And whatever improvements were made at the tenant's cost, if he had not a set-off in the rent, we would leave to his credit, claiming the same terms for improvements made by the landlord.

It is our belief that such an arrangement alone would meet the real intention of the Plantation of Ulster.

To the system of terminable leases, as we have already stated, we would not return. A bad tenant slips through a lease. For a good tenant it is, we maintain, an insufficient reward; if at the present usually prevailing rental (about £1 per acre) the bulk of future improvements, supposing that they are to be really improvements, devolves upon him. And we have lively recollections, which make us inimical to leases, of an aged relative of our own having been obliged a short time before her death to quit a house in which she had spent most of her life, because her lease had expired, and the house was sold over her head.
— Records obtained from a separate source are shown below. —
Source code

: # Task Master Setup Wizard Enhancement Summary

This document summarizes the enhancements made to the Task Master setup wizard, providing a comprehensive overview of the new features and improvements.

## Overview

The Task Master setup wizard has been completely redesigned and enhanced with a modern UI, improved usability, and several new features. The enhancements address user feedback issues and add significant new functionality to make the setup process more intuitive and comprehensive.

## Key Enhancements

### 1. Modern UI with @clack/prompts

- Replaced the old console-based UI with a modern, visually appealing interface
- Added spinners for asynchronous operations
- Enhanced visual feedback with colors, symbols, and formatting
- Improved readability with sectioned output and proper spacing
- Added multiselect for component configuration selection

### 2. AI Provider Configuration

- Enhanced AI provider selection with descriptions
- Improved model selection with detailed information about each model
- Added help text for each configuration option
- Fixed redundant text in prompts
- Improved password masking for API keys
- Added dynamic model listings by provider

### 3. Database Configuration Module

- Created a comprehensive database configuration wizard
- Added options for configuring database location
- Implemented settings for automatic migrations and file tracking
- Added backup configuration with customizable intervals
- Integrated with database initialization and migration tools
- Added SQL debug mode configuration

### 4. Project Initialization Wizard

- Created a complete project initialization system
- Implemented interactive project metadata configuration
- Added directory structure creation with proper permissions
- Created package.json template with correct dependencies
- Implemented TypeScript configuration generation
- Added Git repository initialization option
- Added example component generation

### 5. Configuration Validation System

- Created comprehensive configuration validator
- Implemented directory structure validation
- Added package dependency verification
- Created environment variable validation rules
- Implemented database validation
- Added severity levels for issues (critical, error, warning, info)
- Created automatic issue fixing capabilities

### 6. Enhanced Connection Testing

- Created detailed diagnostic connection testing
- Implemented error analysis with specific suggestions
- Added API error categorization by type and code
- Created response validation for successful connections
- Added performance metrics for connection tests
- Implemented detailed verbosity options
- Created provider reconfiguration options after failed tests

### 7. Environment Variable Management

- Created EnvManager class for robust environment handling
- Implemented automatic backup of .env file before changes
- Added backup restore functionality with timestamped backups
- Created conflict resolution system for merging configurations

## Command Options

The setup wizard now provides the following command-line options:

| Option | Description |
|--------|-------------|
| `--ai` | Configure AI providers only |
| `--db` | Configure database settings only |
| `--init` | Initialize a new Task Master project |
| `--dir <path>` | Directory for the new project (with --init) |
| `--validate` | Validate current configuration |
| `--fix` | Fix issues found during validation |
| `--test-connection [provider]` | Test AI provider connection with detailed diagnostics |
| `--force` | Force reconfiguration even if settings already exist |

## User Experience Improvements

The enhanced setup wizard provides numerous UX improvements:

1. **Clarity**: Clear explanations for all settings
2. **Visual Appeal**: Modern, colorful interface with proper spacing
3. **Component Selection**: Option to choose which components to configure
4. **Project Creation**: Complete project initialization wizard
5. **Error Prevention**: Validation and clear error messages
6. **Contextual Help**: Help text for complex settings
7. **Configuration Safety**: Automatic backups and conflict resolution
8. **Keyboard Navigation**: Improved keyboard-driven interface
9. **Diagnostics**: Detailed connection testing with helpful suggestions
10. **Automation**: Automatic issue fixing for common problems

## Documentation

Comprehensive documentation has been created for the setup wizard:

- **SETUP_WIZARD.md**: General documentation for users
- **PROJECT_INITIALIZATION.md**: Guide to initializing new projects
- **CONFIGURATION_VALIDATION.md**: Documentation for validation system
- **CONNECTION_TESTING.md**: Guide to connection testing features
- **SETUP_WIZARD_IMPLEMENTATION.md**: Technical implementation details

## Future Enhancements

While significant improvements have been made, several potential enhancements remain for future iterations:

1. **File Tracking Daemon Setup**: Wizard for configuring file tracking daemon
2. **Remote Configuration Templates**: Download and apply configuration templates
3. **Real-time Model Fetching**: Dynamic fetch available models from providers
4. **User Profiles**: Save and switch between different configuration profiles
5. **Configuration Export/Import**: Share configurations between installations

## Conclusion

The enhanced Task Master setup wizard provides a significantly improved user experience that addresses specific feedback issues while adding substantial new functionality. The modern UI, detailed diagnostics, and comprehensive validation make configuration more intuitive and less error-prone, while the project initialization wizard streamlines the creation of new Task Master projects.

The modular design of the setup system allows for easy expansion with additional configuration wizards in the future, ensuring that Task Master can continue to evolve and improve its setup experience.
We Irish love the prospect of handing down to our heirs that which was the home of our fathers before us, whether we be high or low; and while holding that wilful neglect or mismanagement deserves to be visited, in any class, with the natural penalties, we here put in a plea in favour of security foe the well deserving. And since, in the foregoing remarks, we have spoken much of the shortcomings of the slovenly and unskilled amongst a tenantry which we suppose we may take as a fair sample of many Irish tenantries, we gladly bear witness to the willingness which exists amongst many of these to improve, if only they can be shown the way. And at the same time we gladly admit that these slovenly and unskilled ones form but a section of the whole. But as with individual estates, so it will be with Ireland. And it should not be suffered, if good laws or good landlordism can prevent it, that even a section of Ireland should be left to lag in arrear of the age!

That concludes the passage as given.